I don't seem to completely understand Gokul's definition...you would need 2 values to define a point on a Cartesian Plane, but I would think a point is 0 dimensional.

15. Jan 1, 2007

### matt grime

Again, you're thinking of the point embedded in the plane. The embedding idea is wrong. A point is 0 dimensional. If you must, imagine that some reference point within the object in question is given. The dimension is then roughly the minimal number of parameters required to specify all other points in relation to that reference point. If the reference point is the only point in the space, then nothing else is required. So, for a sphere, we can imagine the globe. Our reference point is 0 deg lat, 0 deg long. Any other point is then uniquely determined by lat and long. But this is a completely unrigorous definition. It is better to use a proper definition of dimension. I already gave two about 4 posts before now.

Last edited: Jan 1, 2007
16. Jan 1, 2007

### mathwonk

poincare has a nice little popular essay on the topic in one of his books of essays.

he does it inductively. apoint is called zewro dimensional, as is any finite set.

then a (connected) geometric set is called 1 dimensional if it can be disconnected by removing a zero dimensional set.

thus a circle is 1 dimensional because removing two points, disconnects it into two pieces.

a sphere is 2 dimensional becausew removing the 1 dimensional equator disconnect it nito an upper and lower hemisphere.

etc....

of course then one gets into the realm of analysis of singularities as follows. consider the union of two spheres touching at one point. removing that point renders them disconnected, but they are not one dimensional.

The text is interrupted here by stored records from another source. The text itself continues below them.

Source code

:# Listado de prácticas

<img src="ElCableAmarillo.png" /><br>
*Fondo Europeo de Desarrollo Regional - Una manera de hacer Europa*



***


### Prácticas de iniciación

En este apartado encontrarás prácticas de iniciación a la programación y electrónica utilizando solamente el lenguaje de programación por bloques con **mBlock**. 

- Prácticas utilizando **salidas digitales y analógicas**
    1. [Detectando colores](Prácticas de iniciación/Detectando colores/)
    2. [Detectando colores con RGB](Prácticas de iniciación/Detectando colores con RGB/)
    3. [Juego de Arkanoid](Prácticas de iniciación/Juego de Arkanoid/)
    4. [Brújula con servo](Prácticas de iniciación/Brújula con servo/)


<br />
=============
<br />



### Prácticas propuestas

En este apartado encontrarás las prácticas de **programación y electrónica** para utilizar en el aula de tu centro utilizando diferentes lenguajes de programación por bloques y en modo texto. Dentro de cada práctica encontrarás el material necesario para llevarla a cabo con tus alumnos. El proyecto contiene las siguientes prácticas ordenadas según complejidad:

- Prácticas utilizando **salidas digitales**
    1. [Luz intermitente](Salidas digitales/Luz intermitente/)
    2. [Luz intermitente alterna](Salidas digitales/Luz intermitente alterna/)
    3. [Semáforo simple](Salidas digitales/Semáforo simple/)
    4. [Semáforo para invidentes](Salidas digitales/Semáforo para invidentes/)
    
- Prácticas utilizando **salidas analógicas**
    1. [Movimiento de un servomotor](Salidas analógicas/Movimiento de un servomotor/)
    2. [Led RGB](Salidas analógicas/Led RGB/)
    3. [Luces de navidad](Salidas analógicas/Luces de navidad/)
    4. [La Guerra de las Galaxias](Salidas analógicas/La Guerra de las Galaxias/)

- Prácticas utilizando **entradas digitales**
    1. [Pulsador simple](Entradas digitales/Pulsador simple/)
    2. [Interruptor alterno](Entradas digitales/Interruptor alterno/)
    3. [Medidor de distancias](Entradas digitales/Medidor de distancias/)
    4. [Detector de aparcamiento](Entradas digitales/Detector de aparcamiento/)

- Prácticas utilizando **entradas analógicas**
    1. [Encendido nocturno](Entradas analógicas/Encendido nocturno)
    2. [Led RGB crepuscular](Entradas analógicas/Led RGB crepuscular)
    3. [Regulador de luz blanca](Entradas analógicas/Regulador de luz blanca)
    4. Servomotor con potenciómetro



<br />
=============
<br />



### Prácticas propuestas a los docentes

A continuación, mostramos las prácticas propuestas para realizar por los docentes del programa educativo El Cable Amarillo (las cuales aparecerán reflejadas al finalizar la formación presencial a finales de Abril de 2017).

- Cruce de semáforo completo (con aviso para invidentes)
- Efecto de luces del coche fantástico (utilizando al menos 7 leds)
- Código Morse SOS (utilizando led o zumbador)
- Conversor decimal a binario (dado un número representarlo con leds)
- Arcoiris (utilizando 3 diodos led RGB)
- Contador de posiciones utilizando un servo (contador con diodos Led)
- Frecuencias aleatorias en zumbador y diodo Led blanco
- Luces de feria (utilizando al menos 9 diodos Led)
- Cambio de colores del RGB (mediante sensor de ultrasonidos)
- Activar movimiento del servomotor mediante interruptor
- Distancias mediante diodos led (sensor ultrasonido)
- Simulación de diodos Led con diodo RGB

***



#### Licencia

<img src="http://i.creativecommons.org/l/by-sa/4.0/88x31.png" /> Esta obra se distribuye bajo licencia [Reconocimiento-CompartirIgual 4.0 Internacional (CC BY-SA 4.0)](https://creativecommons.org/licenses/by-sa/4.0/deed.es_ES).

so one must exclude "singualr" points such as the point where the tow spheres meet, orelse one mjust make the definition local.

there is anotherd efinition, the geometric version of matts reference to "krull" dimension.

namely nesated sequences of geometric objects. a circle is 1 diemnsiuonal bvecause in it you can find a subobject namely a point.

a sphere is 2 dimensional because in it you can find not only a point but also a curve through that point.

etc.....

e.g. in linear algebra, the vector dimension of a finite dimensional space equals the number of proper subspaces it contains, all of which are nested.

e.g. the plane contains the origin and a line through the origin, so dim = 2.

17. Jan 1, 2007

### mathwonk

dimension also depends on how you measure it, i.e. it is always relative to something else. put otherwise it depends on what you consider to be a point.

in field theory if k, L, M, are nested increasing fields, then M has different dimensions over k and over L.

a polynomial ring over C has a different krull dimension from its vector dimension, etc....

a man in an airp[lane might copnsider the earth to be a space and the people to be points. a woman in a spaceship might consider our galaxy as the space and the earth to be a point.

18. Jan 1, 2007

### mathwonk

a polynomial f(x,y) can be considered as a curve, namely its graph in the plane f=0, or as a point, namely as one "point" or one object in the polynomial ring k[X,Y].

i.e. a curve can be considered as a set of points, or as itself a point in a space of curves. this latter "point" of view was deeply explored by riemann, and is nowadays called the theory of "moduli".